**TASK TO COMPLETE**
Every line below from the one containing "sudo /usr/local/nginx/sbin/nginx -s reload" through the one containing "[开发指南](https:/" must be transcribed exactly. Omit all lines outside that stretch.

RECORDED INFORMATION: Begin

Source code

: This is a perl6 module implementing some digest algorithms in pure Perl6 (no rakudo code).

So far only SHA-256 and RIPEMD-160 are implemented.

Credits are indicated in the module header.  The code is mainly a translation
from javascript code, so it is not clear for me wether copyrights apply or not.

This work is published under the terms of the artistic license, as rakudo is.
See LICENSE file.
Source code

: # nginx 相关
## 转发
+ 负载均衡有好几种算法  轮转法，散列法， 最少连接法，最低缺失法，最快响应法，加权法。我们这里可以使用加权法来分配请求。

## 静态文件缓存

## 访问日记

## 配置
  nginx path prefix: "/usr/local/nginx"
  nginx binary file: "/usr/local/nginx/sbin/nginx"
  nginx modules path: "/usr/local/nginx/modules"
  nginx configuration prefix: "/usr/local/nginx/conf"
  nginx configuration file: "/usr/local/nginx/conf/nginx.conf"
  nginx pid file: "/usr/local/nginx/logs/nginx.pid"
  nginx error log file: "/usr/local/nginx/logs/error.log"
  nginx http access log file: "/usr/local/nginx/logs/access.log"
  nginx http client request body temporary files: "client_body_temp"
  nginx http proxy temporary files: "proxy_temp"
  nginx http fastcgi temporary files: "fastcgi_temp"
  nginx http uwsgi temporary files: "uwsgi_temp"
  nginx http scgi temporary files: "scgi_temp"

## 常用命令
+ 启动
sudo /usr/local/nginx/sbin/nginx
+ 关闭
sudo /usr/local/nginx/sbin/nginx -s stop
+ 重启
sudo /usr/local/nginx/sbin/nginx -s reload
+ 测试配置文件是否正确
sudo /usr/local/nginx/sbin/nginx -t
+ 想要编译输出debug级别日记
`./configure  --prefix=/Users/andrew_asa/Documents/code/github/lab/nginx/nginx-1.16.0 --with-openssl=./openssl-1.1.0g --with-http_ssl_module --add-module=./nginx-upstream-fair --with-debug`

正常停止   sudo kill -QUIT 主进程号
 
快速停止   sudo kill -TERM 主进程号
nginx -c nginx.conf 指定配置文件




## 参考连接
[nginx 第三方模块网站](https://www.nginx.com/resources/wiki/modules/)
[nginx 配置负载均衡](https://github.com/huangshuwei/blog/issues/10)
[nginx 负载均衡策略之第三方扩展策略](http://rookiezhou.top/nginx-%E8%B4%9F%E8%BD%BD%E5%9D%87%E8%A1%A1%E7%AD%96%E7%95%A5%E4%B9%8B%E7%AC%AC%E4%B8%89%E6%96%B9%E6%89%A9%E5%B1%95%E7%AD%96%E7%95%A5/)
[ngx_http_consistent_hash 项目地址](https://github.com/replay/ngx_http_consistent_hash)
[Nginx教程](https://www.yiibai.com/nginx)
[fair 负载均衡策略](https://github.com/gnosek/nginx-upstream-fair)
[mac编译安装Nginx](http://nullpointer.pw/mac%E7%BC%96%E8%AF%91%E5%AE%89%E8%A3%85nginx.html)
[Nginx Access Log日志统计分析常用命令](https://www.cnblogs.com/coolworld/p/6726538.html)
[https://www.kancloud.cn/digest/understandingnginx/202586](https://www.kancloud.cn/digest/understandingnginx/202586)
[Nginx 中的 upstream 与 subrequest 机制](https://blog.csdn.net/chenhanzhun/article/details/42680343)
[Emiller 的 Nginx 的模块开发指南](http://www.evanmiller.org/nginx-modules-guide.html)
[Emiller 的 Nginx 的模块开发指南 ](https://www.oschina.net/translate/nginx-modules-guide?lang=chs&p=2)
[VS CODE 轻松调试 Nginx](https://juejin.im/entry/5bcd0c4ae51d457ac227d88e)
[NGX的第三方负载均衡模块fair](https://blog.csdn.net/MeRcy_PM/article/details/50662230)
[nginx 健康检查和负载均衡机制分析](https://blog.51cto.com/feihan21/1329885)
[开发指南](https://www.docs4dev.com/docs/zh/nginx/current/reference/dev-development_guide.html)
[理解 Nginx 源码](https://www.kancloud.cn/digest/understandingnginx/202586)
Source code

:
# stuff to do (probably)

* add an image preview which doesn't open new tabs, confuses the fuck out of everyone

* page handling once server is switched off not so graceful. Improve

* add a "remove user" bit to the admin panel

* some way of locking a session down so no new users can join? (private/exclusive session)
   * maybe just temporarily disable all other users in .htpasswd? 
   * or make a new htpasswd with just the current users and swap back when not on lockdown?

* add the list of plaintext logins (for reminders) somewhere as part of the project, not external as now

RECORDED INFORMATION: End

**RESULT BELOW**
sudo /usr/local/nginx/sbin/nginx -s reload
+ 测试配置文件是否正确
sudo /usr/local/nginx/sbin/nginx -t
+ 想要编译输出debug级别日记
`./configure  --prefix=/Users/andrew_asa/Documents/code/github/lab/nginx/nginx-1.16.0 --with-openssl=./openssl-1.1.0g --with-http_ssl_module --add-module=./nginx-upstream-fair --with-debug`

正常停止   sudo kill -QUIT 主进程号
 
快速停止   sudo kill -TERM 主进程号
nginx -c nginx.conf 指定配置文件




## 参考连接
[nginx 第三方模块网站](https://www.nginx.com/resources/wiki/modules/)
[nginx 配置负载均衡](https://github.com/huangshuwei/blog/issues/10)
[nginx 负载均衡策略之第三方扩展策略](http://rookiezhou.top/nginx-%E8%B4%9F%E8%BD%BD%E5%9D%87%E8%A1%A1%E7%AD%96%E7%95%A5%E4%B9%8B%E7%AC%AC%E4%B8%89%E6%96%B9%E6%89%A9%E5%B1%95%E7%AD%96%E7%95%A5/)
[ngx_http_consistent_hash 项目地址](https://github.com/replay/ngx_http_consistent_hash)
[Nginx教程](https://www.yiibai.com/nginx)
[fair 负载均衡策略](https://github.com/gnosek/nginx-upstream-fair)
[mac编译安装Nginx](http://nullpointer.pw/mac%E7%BC%96%E8%AF%91%E5%AE%89%E8%A3%85nginx.html)
[Nginx Access Log日志统计分析常用命令](https://www.cnblogs.com/coolworld/p/6726538.html)
[https://www.kancloud.cn/digest/understandingnginx/202586](https://www.kancloud.cn/digest/understandingnginx/202586)
[Nginx 中的 upstream 与 subrequest 机制](https://blog.csdn.net/chenhanzhun/article/details/42680343)
[Emiller 的 Nginx 的模块开发指南](http://www.evanmiller.org/nginx-modules-guide.html)
[Emiller 的 Nginx 的模块开发指南 ](https://www.oschina.net/translate/nginx-modules-guide?lang=chs&p=2)
[VS CODE 轻松调试 Nginx](https://juejin.im/entry/5bcd0c4ae51d457ac227d88e)
[NGX的第三方负载均衡模块fair](https://blog.csdn.net/MeRcy_PM/article/details/50662230)
[nginx 健康检查和负载均衡机制分析](https://blog.51cto.com/feihan21/1329885)
[开发指南](https://www.docs4dev.com/docs/zh/nginx/current/reference/dev-development_guide.html)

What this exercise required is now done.